Dataset entries
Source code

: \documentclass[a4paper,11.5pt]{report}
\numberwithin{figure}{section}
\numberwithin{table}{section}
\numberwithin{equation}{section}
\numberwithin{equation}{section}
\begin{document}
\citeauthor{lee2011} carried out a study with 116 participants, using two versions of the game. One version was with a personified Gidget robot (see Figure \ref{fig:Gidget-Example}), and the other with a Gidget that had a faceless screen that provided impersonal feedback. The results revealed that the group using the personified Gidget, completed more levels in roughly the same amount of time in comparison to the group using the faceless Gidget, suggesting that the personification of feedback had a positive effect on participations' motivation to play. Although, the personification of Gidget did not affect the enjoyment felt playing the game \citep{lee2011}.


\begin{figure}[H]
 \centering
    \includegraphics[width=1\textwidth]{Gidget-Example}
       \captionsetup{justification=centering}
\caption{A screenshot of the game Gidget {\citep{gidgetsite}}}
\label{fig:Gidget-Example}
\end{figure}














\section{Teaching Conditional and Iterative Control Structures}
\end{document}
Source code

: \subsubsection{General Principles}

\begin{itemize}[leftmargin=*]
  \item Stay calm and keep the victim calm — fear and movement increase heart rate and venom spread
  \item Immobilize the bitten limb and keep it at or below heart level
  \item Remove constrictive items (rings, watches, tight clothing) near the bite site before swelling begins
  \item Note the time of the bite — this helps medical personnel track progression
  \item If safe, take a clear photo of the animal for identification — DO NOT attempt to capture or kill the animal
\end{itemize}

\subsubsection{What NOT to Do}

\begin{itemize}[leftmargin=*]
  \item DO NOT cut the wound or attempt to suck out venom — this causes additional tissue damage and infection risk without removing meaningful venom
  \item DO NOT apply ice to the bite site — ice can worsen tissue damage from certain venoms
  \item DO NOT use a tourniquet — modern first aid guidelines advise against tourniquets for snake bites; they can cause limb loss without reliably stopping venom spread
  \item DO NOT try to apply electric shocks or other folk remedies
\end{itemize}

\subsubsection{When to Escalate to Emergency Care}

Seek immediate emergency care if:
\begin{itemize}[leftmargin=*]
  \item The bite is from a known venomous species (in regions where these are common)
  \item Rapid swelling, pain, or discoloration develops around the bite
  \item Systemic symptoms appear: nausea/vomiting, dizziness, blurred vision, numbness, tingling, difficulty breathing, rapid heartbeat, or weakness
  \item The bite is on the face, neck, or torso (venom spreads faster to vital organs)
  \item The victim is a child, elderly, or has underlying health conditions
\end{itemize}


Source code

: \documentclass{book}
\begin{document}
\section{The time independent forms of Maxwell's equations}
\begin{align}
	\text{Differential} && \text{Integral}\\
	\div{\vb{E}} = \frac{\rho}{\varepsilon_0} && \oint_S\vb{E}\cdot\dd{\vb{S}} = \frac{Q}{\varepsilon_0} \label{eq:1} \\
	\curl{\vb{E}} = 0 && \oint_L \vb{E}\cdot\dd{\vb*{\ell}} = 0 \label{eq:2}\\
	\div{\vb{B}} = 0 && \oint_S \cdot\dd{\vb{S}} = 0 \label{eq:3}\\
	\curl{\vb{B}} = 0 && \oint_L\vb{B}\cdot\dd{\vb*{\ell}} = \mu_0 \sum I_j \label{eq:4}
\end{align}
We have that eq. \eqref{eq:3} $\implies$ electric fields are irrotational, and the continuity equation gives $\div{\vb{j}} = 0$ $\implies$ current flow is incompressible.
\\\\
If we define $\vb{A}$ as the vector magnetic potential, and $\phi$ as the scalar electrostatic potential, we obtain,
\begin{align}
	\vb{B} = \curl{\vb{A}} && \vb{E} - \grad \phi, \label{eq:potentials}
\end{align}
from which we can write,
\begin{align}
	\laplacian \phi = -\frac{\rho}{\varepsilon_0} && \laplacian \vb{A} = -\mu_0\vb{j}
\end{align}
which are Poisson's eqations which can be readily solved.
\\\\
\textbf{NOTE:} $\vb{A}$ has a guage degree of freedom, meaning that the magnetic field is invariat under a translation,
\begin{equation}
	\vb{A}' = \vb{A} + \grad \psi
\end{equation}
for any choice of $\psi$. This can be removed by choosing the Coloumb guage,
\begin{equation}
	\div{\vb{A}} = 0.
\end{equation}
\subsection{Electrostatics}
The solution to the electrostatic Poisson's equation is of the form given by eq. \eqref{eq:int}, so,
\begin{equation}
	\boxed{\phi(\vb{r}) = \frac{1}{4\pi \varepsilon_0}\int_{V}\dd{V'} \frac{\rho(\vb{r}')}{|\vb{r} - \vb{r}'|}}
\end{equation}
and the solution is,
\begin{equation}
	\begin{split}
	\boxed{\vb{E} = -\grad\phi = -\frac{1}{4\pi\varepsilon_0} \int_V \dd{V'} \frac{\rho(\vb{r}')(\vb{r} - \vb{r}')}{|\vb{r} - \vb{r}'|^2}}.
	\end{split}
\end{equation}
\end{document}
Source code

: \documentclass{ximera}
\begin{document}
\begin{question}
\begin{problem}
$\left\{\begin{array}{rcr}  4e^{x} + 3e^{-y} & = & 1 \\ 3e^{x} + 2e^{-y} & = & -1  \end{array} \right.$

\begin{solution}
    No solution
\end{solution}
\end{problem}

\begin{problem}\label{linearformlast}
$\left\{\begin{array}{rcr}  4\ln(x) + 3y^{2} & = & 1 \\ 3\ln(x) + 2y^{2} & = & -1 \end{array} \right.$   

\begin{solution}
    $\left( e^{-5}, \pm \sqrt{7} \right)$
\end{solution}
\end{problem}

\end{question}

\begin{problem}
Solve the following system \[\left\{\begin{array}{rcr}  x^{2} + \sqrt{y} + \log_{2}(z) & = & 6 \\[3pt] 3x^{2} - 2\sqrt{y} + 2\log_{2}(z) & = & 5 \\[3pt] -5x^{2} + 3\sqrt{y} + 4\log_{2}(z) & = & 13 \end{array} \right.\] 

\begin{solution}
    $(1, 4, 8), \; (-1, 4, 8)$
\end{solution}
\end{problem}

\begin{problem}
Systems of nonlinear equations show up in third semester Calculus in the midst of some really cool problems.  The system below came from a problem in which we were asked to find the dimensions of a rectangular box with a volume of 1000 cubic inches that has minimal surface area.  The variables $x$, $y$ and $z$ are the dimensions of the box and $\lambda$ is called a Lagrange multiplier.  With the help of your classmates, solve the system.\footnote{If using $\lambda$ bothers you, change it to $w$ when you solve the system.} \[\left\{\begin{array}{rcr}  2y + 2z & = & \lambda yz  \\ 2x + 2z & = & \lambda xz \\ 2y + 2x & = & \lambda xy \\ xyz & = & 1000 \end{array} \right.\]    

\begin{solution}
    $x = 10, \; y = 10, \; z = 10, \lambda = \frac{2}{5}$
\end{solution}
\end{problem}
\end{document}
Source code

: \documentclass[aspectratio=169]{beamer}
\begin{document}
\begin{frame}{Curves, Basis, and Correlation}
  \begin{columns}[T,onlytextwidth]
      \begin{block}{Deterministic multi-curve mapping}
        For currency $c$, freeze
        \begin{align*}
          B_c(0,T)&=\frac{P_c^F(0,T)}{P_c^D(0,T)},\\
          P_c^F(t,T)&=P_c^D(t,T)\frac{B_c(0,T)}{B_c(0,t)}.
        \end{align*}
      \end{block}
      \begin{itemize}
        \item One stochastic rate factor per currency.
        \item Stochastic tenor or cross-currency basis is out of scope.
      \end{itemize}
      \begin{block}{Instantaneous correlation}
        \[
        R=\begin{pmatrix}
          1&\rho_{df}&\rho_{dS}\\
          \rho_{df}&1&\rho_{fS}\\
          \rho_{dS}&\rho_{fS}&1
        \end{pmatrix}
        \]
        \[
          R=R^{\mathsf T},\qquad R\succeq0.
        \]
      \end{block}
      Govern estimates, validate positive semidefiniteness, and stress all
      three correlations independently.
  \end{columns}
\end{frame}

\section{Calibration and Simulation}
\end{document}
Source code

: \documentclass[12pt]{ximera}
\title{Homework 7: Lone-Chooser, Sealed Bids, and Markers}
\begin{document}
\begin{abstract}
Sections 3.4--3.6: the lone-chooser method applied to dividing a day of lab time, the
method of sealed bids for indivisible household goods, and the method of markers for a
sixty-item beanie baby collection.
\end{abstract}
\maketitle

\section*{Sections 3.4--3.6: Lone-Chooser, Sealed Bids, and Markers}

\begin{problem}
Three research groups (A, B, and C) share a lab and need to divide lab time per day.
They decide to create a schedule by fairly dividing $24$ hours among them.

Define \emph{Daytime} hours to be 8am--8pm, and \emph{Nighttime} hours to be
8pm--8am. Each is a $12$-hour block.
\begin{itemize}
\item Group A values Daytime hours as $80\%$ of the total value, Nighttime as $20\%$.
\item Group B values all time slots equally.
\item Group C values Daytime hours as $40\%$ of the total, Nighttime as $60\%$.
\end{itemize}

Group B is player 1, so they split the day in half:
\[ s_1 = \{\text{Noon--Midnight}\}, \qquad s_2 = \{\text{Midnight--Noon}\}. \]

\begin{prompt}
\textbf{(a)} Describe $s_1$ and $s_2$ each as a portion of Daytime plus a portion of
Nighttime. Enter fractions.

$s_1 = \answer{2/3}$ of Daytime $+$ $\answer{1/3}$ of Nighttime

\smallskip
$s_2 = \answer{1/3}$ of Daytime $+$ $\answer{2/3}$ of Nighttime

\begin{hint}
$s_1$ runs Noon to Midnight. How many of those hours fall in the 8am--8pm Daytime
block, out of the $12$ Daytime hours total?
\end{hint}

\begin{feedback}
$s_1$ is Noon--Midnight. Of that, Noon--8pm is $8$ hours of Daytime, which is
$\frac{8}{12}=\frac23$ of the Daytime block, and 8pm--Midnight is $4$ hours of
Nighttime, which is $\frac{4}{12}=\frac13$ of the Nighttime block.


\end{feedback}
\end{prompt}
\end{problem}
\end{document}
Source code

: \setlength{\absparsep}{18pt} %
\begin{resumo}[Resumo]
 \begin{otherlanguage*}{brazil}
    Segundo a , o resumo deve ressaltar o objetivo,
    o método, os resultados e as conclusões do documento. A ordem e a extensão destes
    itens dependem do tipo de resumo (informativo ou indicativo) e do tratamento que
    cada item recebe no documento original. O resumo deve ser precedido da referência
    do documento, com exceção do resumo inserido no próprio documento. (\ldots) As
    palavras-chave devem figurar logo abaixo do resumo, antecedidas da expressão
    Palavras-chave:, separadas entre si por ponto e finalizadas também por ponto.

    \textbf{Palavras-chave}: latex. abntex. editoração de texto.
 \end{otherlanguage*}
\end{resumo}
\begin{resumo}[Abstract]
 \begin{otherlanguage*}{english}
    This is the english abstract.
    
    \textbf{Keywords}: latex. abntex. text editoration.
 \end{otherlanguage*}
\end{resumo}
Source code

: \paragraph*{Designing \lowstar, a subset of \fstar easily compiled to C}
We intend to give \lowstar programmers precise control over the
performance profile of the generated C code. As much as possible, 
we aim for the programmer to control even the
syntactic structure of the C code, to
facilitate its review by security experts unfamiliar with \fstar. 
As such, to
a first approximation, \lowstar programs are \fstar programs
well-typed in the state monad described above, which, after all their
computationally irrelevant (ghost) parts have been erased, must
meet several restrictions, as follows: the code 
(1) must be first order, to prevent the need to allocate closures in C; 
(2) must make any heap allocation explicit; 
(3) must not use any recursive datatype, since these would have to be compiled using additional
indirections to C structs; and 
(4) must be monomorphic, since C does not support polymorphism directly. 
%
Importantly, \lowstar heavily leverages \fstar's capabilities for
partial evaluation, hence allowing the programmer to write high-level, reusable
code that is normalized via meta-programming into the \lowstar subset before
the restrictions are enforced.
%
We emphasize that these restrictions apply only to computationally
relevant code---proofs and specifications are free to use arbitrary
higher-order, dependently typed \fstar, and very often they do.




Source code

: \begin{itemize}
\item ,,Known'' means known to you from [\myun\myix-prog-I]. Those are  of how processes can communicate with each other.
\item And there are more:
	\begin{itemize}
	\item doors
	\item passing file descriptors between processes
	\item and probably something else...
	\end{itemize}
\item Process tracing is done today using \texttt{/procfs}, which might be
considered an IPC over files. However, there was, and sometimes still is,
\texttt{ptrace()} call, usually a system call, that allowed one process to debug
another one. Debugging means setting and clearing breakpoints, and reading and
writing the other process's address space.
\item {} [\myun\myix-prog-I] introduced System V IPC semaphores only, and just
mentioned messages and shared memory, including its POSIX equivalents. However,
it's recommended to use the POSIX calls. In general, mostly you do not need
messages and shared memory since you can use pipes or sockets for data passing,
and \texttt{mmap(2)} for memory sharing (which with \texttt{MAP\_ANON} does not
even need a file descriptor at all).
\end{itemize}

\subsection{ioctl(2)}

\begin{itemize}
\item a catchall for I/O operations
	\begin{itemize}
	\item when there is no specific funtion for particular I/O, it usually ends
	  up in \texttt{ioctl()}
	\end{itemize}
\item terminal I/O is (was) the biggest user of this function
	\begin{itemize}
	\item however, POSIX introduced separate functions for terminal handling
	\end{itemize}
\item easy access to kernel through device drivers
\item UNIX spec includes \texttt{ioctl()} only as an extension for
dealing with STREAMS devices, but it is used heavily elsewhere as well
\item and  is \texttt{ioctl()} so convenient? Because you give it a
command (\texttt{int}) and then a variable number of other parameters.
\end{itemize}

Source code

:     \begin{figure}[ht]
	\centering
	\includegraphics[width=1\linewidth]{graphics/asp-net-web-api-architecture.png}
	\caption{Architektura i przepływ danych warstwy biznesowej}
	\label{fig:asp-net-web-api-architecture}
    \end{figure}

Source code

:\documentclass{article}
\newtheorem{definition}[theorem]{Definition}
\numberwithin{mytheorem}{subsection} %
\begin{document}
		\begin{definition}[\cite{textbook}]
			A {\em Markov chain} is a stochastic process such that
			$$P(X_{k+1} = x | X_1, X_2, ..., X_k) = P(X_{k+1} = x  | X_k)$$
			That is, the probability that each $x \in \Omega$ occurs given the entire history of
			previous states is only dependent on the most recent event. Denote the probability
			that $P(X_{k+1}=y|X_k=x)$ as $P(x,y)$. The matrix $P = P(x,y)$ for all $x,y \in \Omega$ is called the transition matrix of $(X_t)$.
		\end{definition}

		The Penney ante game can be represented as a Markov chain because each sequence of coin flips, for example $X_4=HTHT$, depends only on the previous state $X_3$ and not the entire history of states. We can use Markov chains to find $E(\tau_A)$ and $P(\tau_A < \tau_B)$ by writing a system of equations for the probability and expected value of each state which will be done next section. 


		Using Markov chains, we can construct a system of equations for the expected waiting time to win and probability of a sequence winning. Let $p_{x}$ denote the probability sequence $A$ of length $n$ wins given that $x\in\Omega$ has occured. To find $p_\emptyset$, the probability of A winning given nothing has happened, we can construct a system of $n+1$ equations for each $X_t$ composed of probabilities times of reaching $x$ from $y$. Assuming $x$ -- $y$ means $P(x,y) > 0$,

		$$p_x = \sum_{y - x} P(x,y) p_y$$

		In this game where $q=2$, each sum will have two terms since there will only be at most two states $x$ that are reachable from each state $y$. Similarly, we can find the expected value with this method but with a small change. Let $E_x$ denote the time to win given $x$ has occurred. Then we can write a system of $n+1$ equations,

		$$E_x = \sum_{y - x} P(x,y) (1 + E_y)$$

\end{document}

TASK TO COMPLETE: Pick out, from the lines above, every one that contains the string "electric".

SOLUTION TO THE PROBLEM:
  \item DO NOT try to apply electric shocks or other folk remedies
We have that eq. \eqref{eq:3} $\implies$ electric fields are irrotational, and the continuity equation gives $\div{\vb{j}} = 0$ $\implies$ current flow is incompressible.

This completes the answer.